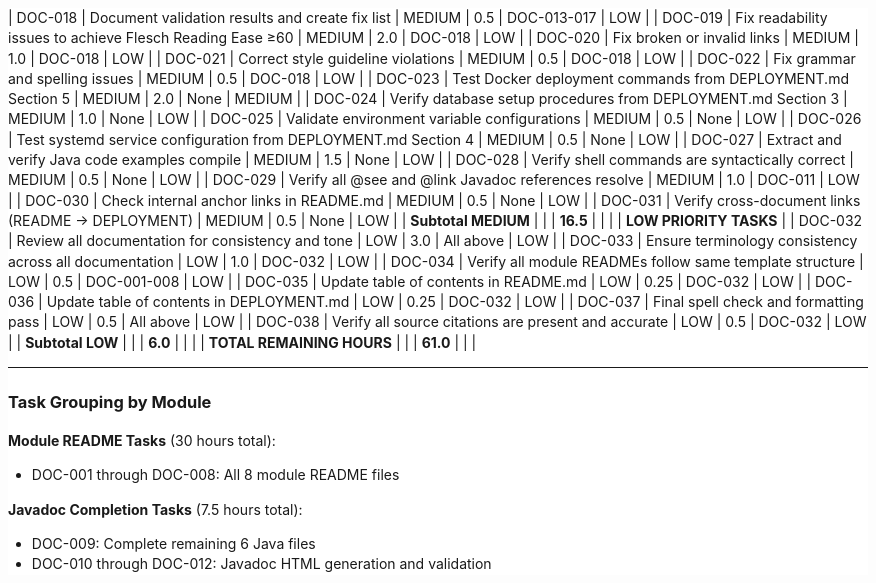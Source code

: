 | DOC-018 | Document validation results and create fix list | MEDIUM | 0.5 | DOC-013-017 | LOW |
| DOC-019 | Fix readability issues to achieve Flesch Reading Ease ≥60 | MEDIUM | 2.0 | DOC-018 | LOW |
| DOC-020 | Fix broken or invalid links | MEDIUM | 1.0 | DOC-018 | LOW |
| DOC-021 | Correct style guideline violations | MEDIUM | 0.5 | DOC-018 | LOW |
| DOC-022 | Fix grammar and spelling issues | MEDIUM | 0.5 | DOC-018 | LOW |
| DOC-023 | Test Docker deployment commands from DEPLOYMENT.md Section 5 | MEDIUM | 2.0 | None | MEDIUM |
| DOC-024 | Verify database setup procedures from DEPLOYMENT.md Section 3 | MEDIUM | 1.0 | None | LOW |
| DOC-025 | Validate environment variable configurations | MEDIUM | 0.5 | None | LOW |
| DOC-026 | Test systemd service configuration from DEPLOYMENT.md Section 4 | MEDIUM | 0.5 | None | LOW |
| DOC-027 | Extract and verify Java code examples compile | MEDIUM | 1.5 | None | LOW |
| DOC-028 | Verify shell commands are syntactically correct | MEDIUM | 0.5 | None | LOW |
| DOC-029 | Verify all @see and @link Javadoc references resolve | MEDIUM | 1.0 | DOC-011 | LOW |
| DOC-030 | Check internal anchor links in README.md | MEDIUM | 0.5 | None | LOW |
| DOC-031 | Verify cross-document links (README → DEPLOYMENT) | MEDIUM | 0.5 | None | LOW |
| **Subtotal MEDIUM** | | | **16.5** | | |
| **LOW PRIORITY TASKS** |
| DOC-032 | Review all documentation for consistency and tone | LOW | 3.0 | All above | LOW |
| DOC-033 | Ensure terminology consistency across all documentation | LOW | 1.0 | DOC-032 | LOW |
| DOC-034 | Verify all module READMEs follow same template structure | LOW | 0.5 | DOC-001-008 | LOW |
| DOC-035 | Update table of contents in README.md | LOW | 0.25 | DOC-032 | LOW |
| DOC-036 | Update table of contents in DEPLOYMENT.md | LOW | 0.25 | DOC-032 | LOW |
| DOC-037 | Final spell check and formatting pass | LOW | 0.5 | All above | LOW |
| DOC-038 | Verify all source citations are present and accurate | LOW | 0.5 | DOC-032 | LOW |
| **Subtotal LOW** | | | **6.0** | | |
| **TOTAL REMAINING HOURS** | | | **61.0** | | |

---

### Task Grouping by Module

**Module README Tasks** (30 hours total):
- DOC-001 through DOC-008: All 8 module README files

**Javadoc Completion Tasks** (7.5 hours total):
- DOC-009: Complete remaining 6 Java files
- DOC-010 through DOC-012: Javadoc HTML generation and validation
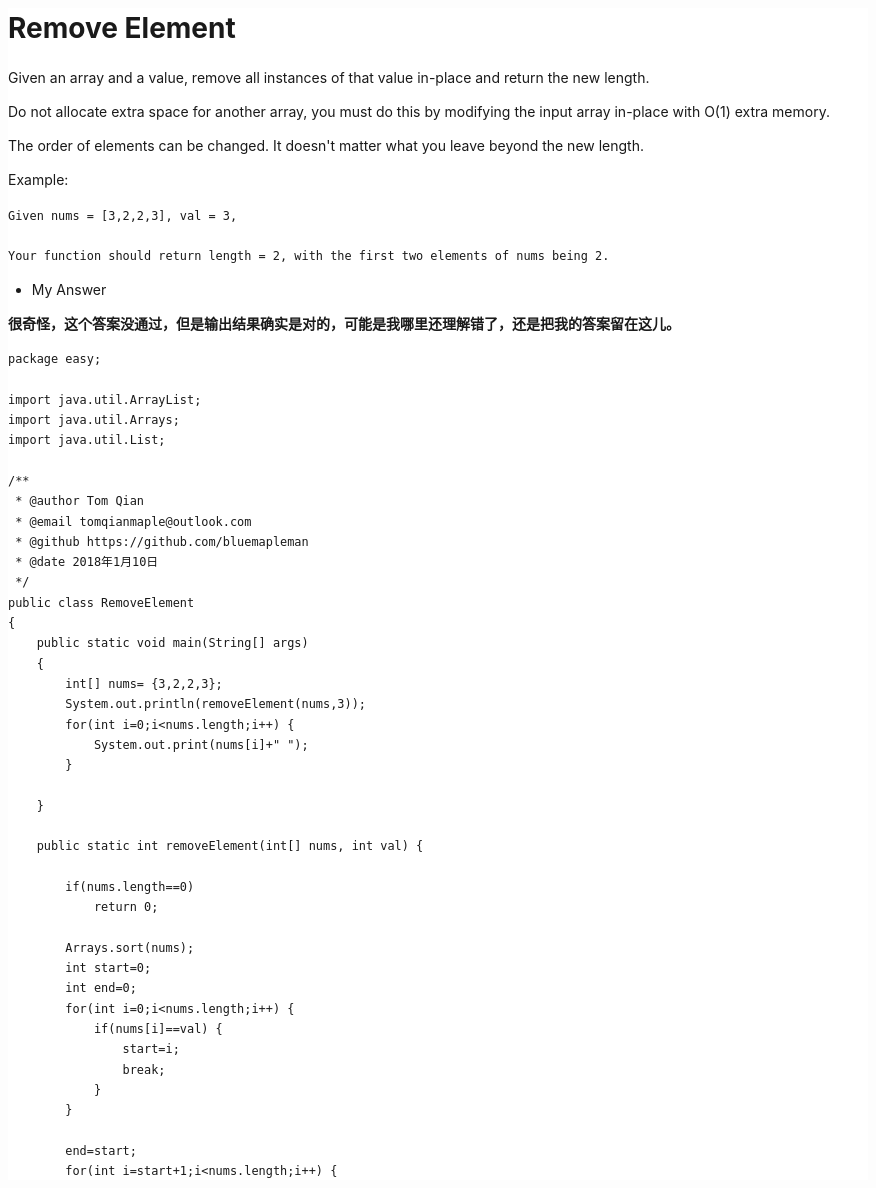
 ```
```


# Remove Element

Given an array and a value, remove all instances of that value in-place and return the new length.

Do not allocate extra space for another array, you must do this by modifying the input array in-place with O(1) extra memory.

The order of elements can be changed. It doesn't matter what you leave beyond the new length.

Example:
```
Given nums = [3,2,2,3], val = 3,

Your function should return length = 2, with the first two elements of nums being 2.
```

- My Answer

**很奇怪，这个答案没通过，但是输出结果确实是对的，可能是我哪里还理解错了，还是把我的答案留在这儿。**


```
package easy;

import java.util.ArrayList;
import java.util.Arrays;
import java.util.List;

/**
 * @author Tom Qian
 * @email tomqianmaple@outlook.com
 * @github https://github.com/bluemapleman
 * @date 2018年1月10日
 */
public class RemoveElement
{
    public static void main(String[] args)
    {
        int[] nums= {3,2,2,3};
        System.out.println(removeElement(nums,3));
        for(int i=0;i<nums.length;i++) {
            System.out.print(nums[i]+" ");
        }

    }
    
    public static int removeElement(int[] nums, int val) {
        
        if(nums.length==0)
            return 0;
        
        Arrays.sort(nums);
        int start=0;
        int end=0;
        for(int i=0;i<nums.length;i++) {
            if(nums[i]==val) {
                start=i;
                break;
            }
        }
        
        end=start;
        for(int i=start+1;i<nums.length;i++) {
```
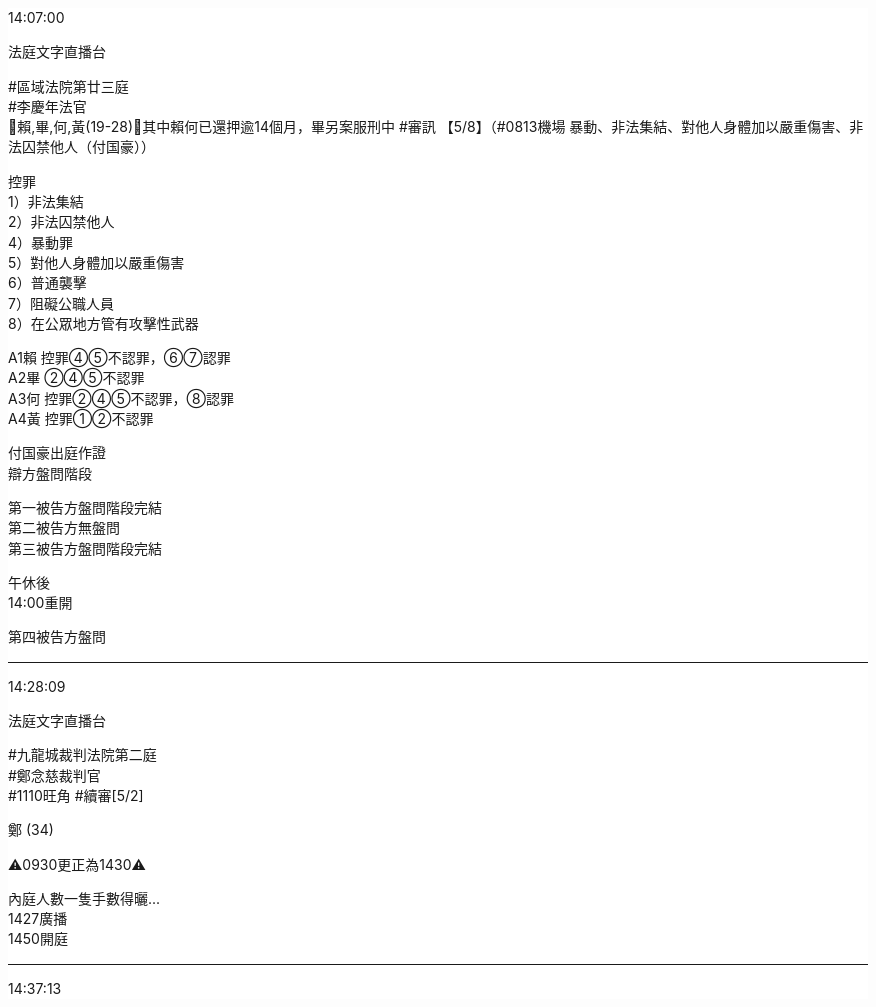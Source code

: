 14:07:00


法庭文字直播台 
       

\#區域法院第廿三庭  
\#李慶年法官  
👥賴,畢,何,黃(19-28)🛑其中賴何已還押逾14個月，畢另案服刑中 \#審訊 【5/8】（\#0813機場 暴動、非法集結、對他人身體加以嚴重傷害、非法囚禁他人（付国豪））  
  
控罪  
1）非法集結  
2）非法囚禁他人  
4）暴動罪  
5）對他人身體加以嚴重傷害  
6）普通襲擊  
7）阻礙公職人員  
8）在公眾地方管有攻擊性武器  
  
A1賴 控罪④⑤不認罪，⑥⑦認罪  
A2畢 ②④⑤不認罪  
A3何 控罪②④⑤不認罪，⑧認罪  
A4黃 控罪①②不認罪  
  
付国豪出庭作證  
辯方盤問階段  
  
第一被告方盤問階段完結  
第二被告方無盤問  
第三被告方盤問階段完結  
  
午休後  
14:00重開  
  
第四被告方盤問

---
    
14:28:09


法庭文字直播台 
       

\#九龍城裁判法院第二庭  
\#鄭念慈裁判官  
\#1110旺角 \#續審\[5/2\]  
  
鄭 (34)  
  
⚠️0930更正為1430⚠️  
  
內庭人數一隻手數得曬...  
1427廣播  
1450開庭

---
    
14:37:13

==============================

WHAT YOU HAVE TO DO >> In the listing above, find every line with the word "return" and copy it out.

TASK OUTPUT >>
Given an array and a value, remove all instances of that value in-place and return the new length.
Your function should return length = 2, with the first two elements of nums being 2.
            return 0;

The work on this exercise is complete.